Ainsi, d’une séquence franchement drôle où Philippe est fait prisonnier d’une groupie érotomane à son échappée forestière digne de L’Homme qui venait d’ailleurs, le film va d’abord jouer de l’absurde et d’un précipité d’événements qui dépassent son héros. Katerine l’acteur distille ici un burlesque dont on sent qu’il est chez lui (ses chansons l’attestent) un acquis inné. Ce burlesque né le plus souvent de cette nature instable qui l’empêche, comme le gros nounours qu’il est, de se fondre correctement dans le monde. Aussi il est clair que la part d’enfance enfouie chez ce drôle de loustic décline un goût du jeu qui confine souvent à une fantaisie rigolarde (le corps d’un homme, plus encore celui de Katerine, glissé dans des habits d’enfant reste ce genre de gag impérissable).

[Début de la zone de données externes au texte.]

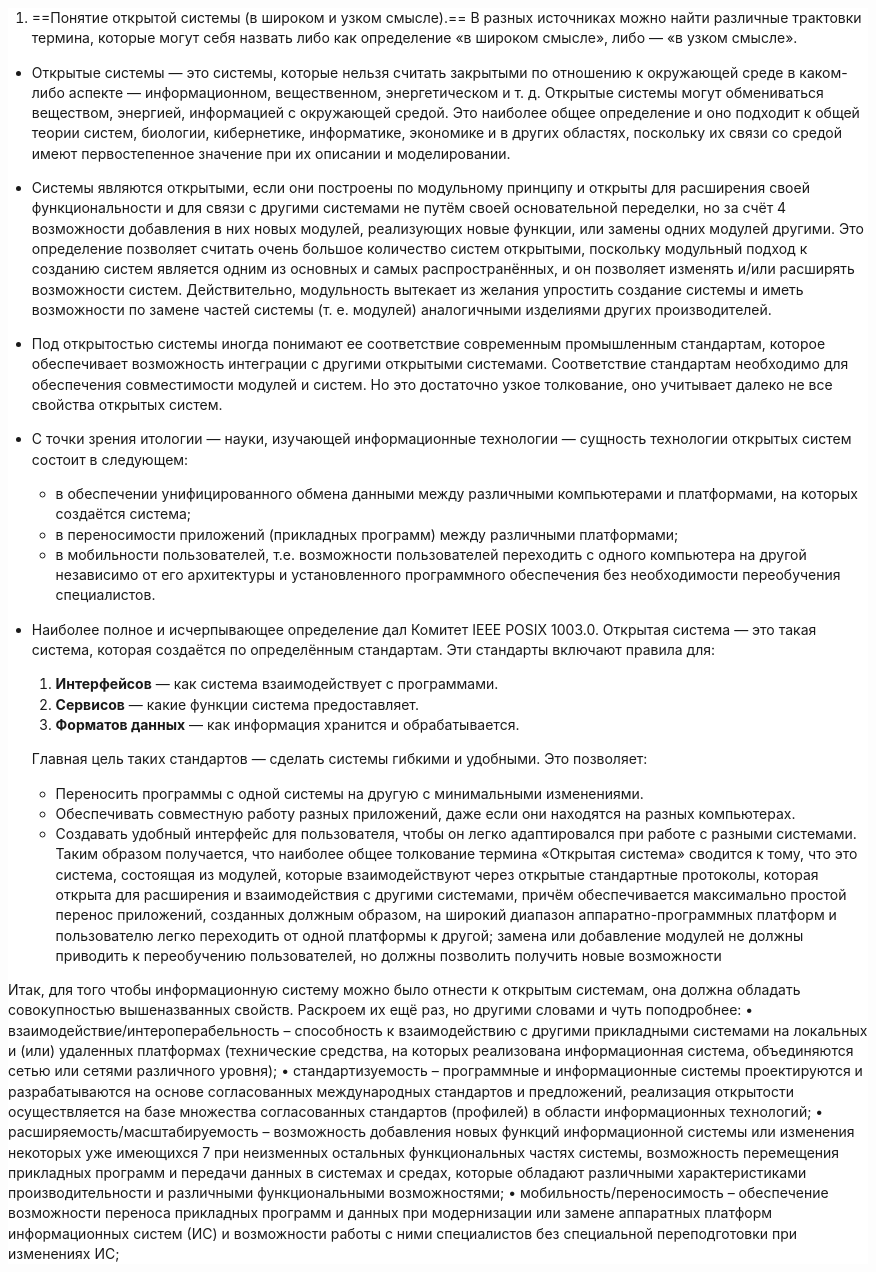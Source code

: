 1. ==Понятие открытой системы (в широком и узком смысле).==
В разных источниках можно найти различные трактовки термина, которые могут себя назвать либо как определение «в широком смысле», либо — «в узком смысле».

- Открытые системы — это системы, которые нельзя считать закрытыми по отношению к окружающей среде в каком-либо аспекте — информационном, вещественном, энергетическом и т. д. Открытые системы могут обмениваться веществом, энергией, информацией с окружающей средой. Это наиболее общее определение и оно подходит к общей теории систем, биологии, кибернетике, информатике, экономике и в других областях, поскольку их связи со средой имеют первостепенное значение при их описании и моделировании.
- Системы являются открытыми, если они построены по модульному принципу и открыты для расширения своей функциональности и для связи с другими системами не путём своей основательной переделки, но за счёт 4 возможности добавления в них новых модулей, реализующих новые функции, или замены одних модулей другими. Это определение позволяет считать очень большое количество систем открытыми, поскольку модульный подход к созданию систем является одним из основных и самых распространённых, и он позволяет изменять и/или расширять возможности систем. Действительно, модульность вытекает из желания упростить создание системы и иметь возможности по замене частей системы (т. е. модулей) аналогичными изделиями других производителей.
- Под открытостью системы иногда понимают ее соответствие современным промышленным стандартам, которое обеспечивает возможность интеграции с другими открытыми системами. Соответствие стандартам необходимо для обеспечения совместимости модулей и систем. Но это достаточно узкое толкование, оно учитывает далеко не все свойства открытых систем.
- С точки зрения итологии — науки, изучающей информационные технологии — сущность технологии открытых систем состоит в следующем: 
	- в обеспечении унифицированного обмена данными между различными компьютерами и платформами, на которых создаётся система;
	-  в переносимости приложений (прикладных программ) между различными платформами; 
	-  в мобильности пользователей, т.е. возможности пользователей переходить с одного компьютера на другой независимо от его архитектуры и установленного программного обеспечения без необходимости переобучения специалистов.
- Наиболее полное и исчерпывающее определение дал Комитет IEEE POSIX 1003.0. Открытая система — это такая система, которая создаётся по определённым стандартам. Эти стандарты включают правила для:

	1. **Интерфейсов** — как система взаимодействует с программами.
	2. **Сервисов** — какие функции система предоставляет.
	3. **Форматов данных** — как информация хранится и обрабатывается.
	
	Главная цель таких стандартов — сделать системы гибкими и удобными. Это позволяет:
	
	- Переносить программы с одной системы на другую с минимальными изменениями.
	- Обеспечивать совместную работу разных приложений, даже если они находятся на разных компьютерах.
	- Создавать удобный интерфейс для пользователя, чтобы он легко адаптировался при работе с разными системами.
Таким образом получается, что наиболее общее толкование термина «Открытая система» сводится к тому, что это система, состоящая из модулей, которые взаимодействуют через открытые стандартные протоколы, которая открыта для расширения и взаимодействия с другими системами, причём обеспечивается максимально простой перенос приложений, созданных должным образом, на широкий диапазон аппаратно-программных платформ и пользователю легко переходить от одной платформы к другой; замена или добавление модулей не должны приводить к переобучению пользователей, но должны позволить получить новые возможности

Итак, для того чтобы информационную систему можно было отнести к открытым системам, она должна обладать совокупностью вышеназванных свойств. Раскроем их ещё раз, но другими словами и чуть поподробнее:
	• взаимодействие/интероперабельность – способность к взаимодействию с другими прикладными системами на локальных и (или) удаленных платформах (технические средства, на которых реализована информационная система, объединяются сетью или сетями различного уровня);
	 • стандартизуемость – программные и информационные системы проектируются и разрабатываются на основе согласованных международных стандартов и предложений, реализация открытости осуществляется на базе множества согласованных стандартов (профилей) в области информационных технологий; 
	 • расширяемость/масштабируемость – возможность добавления новых функций информационной системы или изменения некоторых уже имеющихся 7 при неизменных остальных функциональных частях системы, возможность перемещения прикладных программ и передачи данных в системах и средах, которые обладают различными характеристиками производительности и различными функциональными возможностями; 
	 • мобильность/переносимость – обеспечение возможности переноса прикладных программ и данных при модернизации или замене аппаратных платформ информационных систем (ИС) и возможности работы с ними специалистов без специальной переподготовки при изменениях ИС;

Après, la logique linéaire de Je suis un no man’s land convainc peu. De ces rencontres accumulées en blocs trop perméables, le film se fait souvent sketchs à force d’abuser de ruptures et de se perdre dans un mélange des genres. Il risquera surtout de déjouer les attentes du fan de Katerine puisque l’on n’y rit jamais vraiment à gorge déployé. Le ton penche plutôt vers la mélancolie au travers cet air indécis et flottant (superbe musique vaporeuse et synthétique) qui condense bien ce retour aux origines et aux responsabilités que Philippe tente à tout prix de fuir. Même si on trouve d’amusantes captures où Katerine, en roue libre, joue seul au basket dans sa cour, ce sont les scènes, douces-amères, où ce dernier est confronté à la vieillesse de ses parents qui affichent le plus de tenue. Pourtant pas très bavard, le couple de parents interprétés par Jackie Berroyer et Aurore Clément dégagent une profondeur (une autonomie) jamais vraiment autorisée(s) aux autres personnages (voir le calque Philippe/Depardieu) qui sont étouffés par la figure de Katerine.
En dépit de ces bons moments, Je suis un no man’s land peut laisser sec sur la durée. Et contrairement au bon souvenir que nous avait laissé Les Invisibles, Thierry Jousse a mis en place un dispositif aléatoire, parfois brouillon, dont les grandes carences rythmiques finissent par produire une vision distancée. Je suis un no man’s land rejoint donc ce genre de films typiquement instables, dont l’ambition minime empêche la totale adhésion. Du reste et alors que la fantaisie est rattachée à une avalanche d’effets ou à la nature onirique du cinéma d’animation, il est agréable de la voir ici flotter jamais très loin de la terre.